[SUPPLIED MATERIAL]
Segment Open
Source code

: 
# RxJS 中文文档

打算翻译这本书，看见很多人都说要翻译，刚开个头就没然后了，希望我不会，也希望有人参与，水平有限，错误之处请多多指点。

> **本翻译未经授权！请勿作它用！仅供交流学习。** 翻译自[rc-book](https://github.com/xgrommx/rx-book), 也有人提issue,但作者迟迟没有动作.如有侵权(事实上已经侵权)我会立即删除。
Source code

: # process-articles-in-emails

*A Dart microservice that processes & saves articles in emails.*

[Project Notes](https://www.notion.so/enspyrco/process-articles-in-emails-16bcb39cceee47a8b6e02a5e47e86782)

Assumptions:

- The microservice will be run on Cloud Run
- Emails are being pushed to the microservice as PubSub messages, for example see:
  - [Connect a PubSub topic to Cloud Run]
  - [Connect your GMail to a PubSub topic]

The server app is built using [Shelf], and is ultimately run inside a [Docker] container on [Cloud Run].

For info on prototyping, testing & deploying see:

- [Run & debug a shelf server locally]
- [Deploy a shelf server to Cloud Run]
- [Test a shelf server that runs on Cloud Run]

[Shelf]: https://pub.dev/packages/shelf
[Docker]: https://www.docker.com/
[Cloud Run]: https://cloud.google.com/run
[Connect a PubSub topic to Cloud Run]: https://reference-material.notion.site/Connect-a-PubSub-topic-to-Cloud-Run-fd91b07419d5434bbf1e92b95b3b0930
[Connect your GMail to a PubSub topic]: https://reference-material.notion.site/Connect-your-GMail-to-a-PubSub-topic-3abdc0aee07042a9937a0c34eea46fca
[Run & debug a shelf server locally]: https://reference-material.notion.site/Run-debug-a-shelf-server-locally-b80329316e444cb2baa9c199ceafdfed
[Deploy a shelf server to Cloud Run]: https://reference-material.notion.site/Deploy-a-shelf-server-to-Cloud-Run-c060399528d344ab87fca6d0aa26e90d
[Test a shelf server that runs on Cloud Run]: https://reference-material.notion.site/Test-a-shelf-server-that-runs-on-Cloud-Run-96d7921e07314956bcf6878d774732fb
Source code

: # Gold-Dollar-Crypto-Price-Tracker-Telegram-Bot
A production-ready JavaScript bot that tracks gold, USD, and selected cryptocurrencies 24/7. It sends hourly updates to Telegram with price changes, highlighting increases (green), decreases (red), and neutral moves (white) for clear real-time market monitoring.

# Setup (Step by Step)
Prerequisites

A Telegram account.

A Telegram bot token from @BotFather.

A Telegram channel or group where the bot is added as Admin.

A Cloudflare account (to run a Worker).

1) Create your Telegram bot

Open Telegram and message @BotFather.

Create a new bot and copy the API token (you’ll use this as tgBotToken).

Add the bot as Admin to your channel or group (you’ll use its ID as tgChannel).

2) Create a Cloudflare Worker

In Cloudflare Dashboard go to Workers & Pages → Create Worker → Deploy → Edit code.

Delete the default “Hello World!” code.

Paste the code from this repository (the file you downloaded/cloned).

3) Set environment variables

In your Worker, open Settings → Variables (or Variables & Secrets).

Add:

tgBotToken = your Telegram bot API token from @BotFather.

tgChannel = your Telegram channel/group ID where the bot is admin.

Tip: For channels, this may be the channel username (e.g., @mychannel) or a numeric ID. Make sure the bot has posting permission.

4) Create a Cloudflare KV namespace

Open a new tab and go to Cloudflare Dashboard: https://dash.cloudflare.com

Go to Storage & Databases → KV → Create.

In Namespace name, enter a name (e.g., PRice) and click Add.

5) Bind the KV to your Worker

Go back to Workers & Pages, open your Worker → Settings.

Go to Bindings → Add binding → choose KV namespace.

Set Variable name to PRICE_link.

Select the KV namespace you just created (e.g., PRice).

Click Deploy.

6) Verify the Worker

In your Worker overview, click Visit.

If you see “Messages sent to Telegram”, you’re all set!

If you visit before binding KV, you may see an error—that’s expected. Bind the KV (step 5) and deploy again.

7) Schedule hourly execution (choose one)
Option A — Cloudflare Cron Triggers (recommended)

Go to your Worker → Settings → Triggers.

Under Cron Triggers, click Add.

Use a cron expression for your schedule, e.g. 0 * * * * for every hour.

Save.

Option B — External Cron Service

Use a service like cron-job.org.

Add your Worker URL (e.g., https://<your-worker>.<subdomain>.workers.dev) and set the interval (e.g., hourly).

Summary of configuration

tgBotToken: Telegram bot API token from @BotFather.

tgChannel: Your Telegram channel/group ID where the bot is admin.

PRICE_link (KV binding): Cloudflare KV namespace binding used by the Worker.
Segment Closed
[WHAT NEEDS TO BE DONE]
Every record above is to be copied out exactly.

[TASK OUTPUT]
Source code

: 
# RxJS 中文文档

打算翻译这本书，看见很多人都说要翻译，刚开个头就没然后了，希望我不会，也希望有人参与，水平有限，错误之处请多多指点。

> **本翻译未经授权！请勿作它用！仅供交流学习。** 翻译自[rc-book](https://github.com/xgrommx/rx-book), 也有人提issue,但作者迟迟没有动作.如有侵权(事实上已经侵权)我会立即删除。
Source code

: # process-articles-in-emails

*A Dart microservice that processes & saves articles in emails.*

[Project Notes](https://www.notion.so/enspyrco/process-articles-in-emails-16bcb39cceee47a8b6e02a5e47e86782)

Assumptions:

- The microservice will be run on Cloud Run
- Emails are being pushed to the microservice as PubSub messages, for example see:
  - [Connect a PubSub topic to Cloud Run]
  - [Connect your GMail to a PubSub topic]

The server app is built using [Shelf], and is ultimately run inside a [Docker] container on [Cloud Run].

For info on prototyping, testing & deploying see:

- [Run & debug a shelf server locally]
- [Deploy a shelf server to Cloud Run]
- [Test a shelf server that runs on Cloud Run]

[Shelf]: https://pub.dev/packages/shelf
[Docker]: https://www.docker.com/
[Cloud Run]: https://cloud.google.com/run
[Connect a PubSub topic to Cloud Run]: https://reference-material.notion.site/Connect-a-PubSub-topic-to-Cloud-Run-fd91b07419d5434bbf1e92b95b3b0930
[Connect your GMail to a PubSub topic]: https://reference-material.notion.site/Connect-your-GMail-to-a-PubSub-topic-3abdc0aee07042a9937a0c34eea46fca
[Run & debug a shelf server locally]: https://reference-material.notion.site/Run-debug-a-shelf-server-locally-b80329316e444cb2baa9c199ceafdfed
[Deploy a shelf server to Cloud Run]: https://reference-material.notion.site/Deploy-a-shelf-server-to-Cloud-Run-c060399528d344ab87fca6d0aa26e90d
[Test a shelf server that runs on Cloud Run]: https://reference-material.notion.site/Test-a-shelf-server-that-runs-on-Cloud-Run-96d7921e07314956bcf6878d774732fb
Source code

: # Gold-Dollar-Crypto-Price-Tracker-Telegram-Bot
A production-ready JavaScript bot that tracks gold, USD, and selected cryptocurrencies 24/7. It sends hourly updates to Telegram with price changes, highlighting increases (green), decreases (red), and neutral moves (white) for clear real-time market monitoring.

# Setup (Step by Step)
Prerequisites

A Telegram account.

A Telegram bot token from @BotFather.

A Telegram channel or group where the bot is added as Admin.

A Cloudflare account (to run a Worker).

1) Create your Telegram bot

Open Telegram and message @BotFather.

Create a new bot and copy the API token (you’ll use this as tgBotToken).

Add the bot as Admin to your channel or group (you’ll use its ID as tgChannel).

2) Create a Cloudflare Worker

In Cloudflare Dashboard go to Workers & Pages → Create Worker → Deploy → Edit code.

Delete the default “Hello World!” code.

Paste the code from this repository (the file you downloaded/cloned).

3) Set environment variables

In your Worker, open Settings → Variables (or Variables & Secrets).

Add:

tgBotToken = your Telegram bot API token from @BotFather.

tgChannel = your Telegram channel/group ID where the bot is admin.

Tip: For channels, this may be the channel username (e.g., @mychannel) or a numeric ID. Make sure the bot has posting permission.

4) Create a Cloudflare KV namespace

Open a new tab and go to Cloudflare Dashboard: https://dash.cloudflare.com

Go to Storage & Databases → KV → Create.

In Namespace name, enter a name (e.g., PRice) and click Add.

5) Bind the KV to your Worker

Go back to Workers & Pages, open your Worker → Settings.

Go to Bindings → Add binding → choose KV namespace.

Set Variable name to PRICE_link.

Select the KV namespace you just created (e.g., PRice).

Click Deploy.

6) Verify the Worker

In your Worker overview, click Visit.

If you see “Messages sent to Telegram”, you’re all set!

If you visit before binding KV, you may see an error—that’s expected. Bind the KV (step 5) and deploy again.

7) Schedule hourly execution (choose one)
Option A — Cloudflare Cron Triggers (recommended)

Go to your Worker → Settings → Triggers.

Under Cron Triggers, click Add.

Use a cron expression for your schedule, e.g. 0 * * * * for every hour.

Save.

Option B — External Cron Service

Use a service like cron-job.org.

Add your Worker URL (e.g., https://<your-worker>.<subdomain>.workers.dev) and set the interval (e.g., hourly).

Summary of configuration

tgBotToken: Telegram bot API token from @BotFather.

tgChannel: Your Telegram channel/group ID where the bot is admin.

PRICE_link (KV binding): Cloudflare KV namespace binding used by the Worker.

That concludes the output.